*** Opening of MATERIAL PROVIDED ***

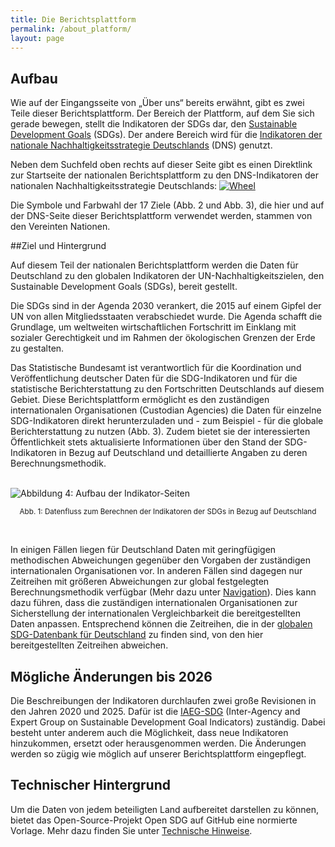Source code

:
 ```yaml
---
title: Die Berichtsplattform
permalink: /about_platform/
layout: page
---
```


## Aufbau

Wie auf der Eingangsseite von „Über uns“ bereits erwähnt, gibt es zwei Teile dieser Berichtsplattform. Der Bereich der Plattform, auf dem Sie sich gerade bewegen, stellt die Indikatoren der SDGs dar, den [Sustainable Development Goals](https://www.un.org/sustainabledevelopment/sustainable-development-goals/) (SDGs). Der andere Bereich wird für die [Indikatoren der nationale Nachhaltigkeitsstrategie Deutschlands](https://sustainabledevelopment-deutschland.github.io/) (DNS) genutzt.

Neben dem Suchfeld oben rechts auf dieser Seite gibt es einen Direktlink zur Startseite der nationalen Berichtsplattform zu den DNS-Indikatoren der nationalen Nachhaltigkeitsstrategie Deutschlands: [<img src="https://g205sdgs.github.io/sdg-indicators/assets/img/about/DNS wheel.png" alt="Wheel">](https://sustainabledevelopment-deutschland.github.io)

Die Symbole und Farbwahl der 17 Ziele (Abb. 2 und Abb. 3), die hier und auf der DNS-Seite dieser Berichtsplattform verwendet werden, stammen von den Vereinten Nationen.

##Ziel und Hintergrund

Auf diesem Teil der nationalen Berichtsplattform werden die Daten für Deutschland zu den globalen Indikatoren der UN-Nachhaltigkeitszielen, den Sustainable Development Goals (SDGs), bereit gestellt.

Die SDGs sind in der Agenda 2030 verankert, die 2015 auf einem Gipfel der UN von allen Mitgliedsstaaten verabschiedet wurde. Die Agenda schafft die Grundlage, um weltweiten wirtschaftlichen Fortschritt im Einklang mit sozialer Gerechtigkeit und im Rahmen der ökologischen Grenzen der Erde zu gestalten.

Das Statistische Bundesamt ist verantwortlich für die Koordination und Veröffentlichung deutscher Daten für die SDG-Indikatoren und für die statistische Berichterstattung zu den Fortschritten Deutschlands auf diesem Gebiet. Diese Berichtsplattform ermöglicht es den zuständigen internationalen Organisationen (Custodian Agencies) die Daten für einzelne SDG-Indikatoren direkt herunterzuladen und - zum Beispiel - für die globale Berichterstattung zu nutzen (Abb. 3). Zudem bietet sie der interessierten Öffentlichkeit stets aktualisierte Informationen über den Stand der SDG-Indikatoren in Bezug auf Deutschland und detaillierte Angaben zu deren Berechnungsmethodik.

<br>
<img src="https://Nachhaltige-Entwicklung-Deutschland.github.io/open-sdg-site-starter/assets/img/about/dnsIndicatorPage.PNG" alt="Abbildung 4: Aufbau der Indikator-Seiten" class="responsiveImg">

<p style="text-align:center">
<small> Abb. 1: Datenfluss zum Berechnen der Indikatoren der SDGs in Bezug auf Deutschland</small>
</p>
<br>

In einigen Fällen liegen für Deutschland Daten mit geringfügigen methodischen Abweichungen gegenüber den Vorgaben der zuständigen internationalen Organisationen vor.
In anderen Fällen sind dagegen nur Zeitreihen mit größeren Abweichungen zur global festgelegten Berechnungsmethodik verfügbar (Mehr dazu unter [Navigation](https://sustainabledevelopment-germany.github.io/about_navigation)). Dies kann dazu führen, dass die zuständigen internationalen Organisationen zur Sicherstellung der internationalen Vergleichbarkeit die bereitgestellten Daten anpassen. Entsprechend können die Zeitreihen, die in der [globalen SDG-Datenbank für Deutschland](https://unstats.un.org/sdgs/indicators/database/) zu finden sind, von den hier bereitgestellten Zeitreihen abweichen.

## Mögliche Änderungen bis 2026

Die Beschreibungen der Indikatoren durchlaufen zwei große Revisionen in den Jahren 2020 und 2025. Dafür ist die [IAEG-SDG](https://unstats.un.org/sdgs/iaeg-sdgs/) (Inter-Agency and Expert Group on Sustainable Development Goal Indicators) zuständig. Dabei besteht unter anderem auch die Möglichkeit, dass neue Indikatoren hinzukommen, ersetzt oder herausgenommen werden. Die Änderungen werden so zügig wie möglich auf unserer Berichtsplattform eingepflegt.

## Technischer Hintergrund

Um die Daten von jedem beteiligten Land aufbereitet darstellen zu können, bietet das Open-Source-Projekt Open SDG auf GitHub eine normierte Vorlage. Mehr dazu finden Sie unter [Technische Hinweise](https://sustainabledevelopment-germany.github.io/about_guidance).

*** Close of MATERIAL PROVIDED ***
*** Opening of MATERIAL PROVIDED ***

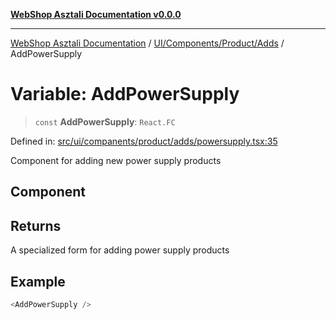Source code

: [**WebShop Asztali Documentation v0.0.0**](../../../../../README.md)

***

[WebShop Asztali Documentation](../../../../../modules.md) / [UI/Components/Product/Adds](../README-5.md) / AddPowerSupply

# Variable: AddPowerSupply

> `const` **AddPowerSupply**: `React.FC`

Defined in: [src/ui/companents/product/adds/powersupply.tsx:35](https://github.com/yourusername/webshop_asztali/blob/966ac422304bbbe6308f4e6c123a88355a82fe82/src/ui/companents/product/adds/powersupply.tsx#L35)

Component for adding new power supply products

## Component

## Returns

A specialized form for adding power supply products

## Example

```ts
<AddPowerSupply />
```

*** Close of MATERIAL PROVIDED ***

■ WORK TO BE COMPLETED: Extract every line from the records above that contains the word "assets".

■ EXERCISE RESULT:
Neben dem Suchfeld oben rechts auf dieser Seite gibt es einen Direktlink zur Startseite der nationalen Berichtsplattform zu den DNS-Indikatoren der nationalen Nachhaltigkeitsstrategie Deutschlands: [<img src="https://g205sdgs.github.io/sdg-indicators/assets/img/about/DNS wheel.png" alt="Wheel">](https://sustainabledevelopment-deutschland.github.io)
<img src="https://Nachhaltige-Entwicklung-Deutschland.github.io/open-sdg-site-starter/assets/img/about/dnsIndicatorPage.PNG" alt="Abbildung 4: Aufbau der Indikator-Seiten" class="responsiveImg">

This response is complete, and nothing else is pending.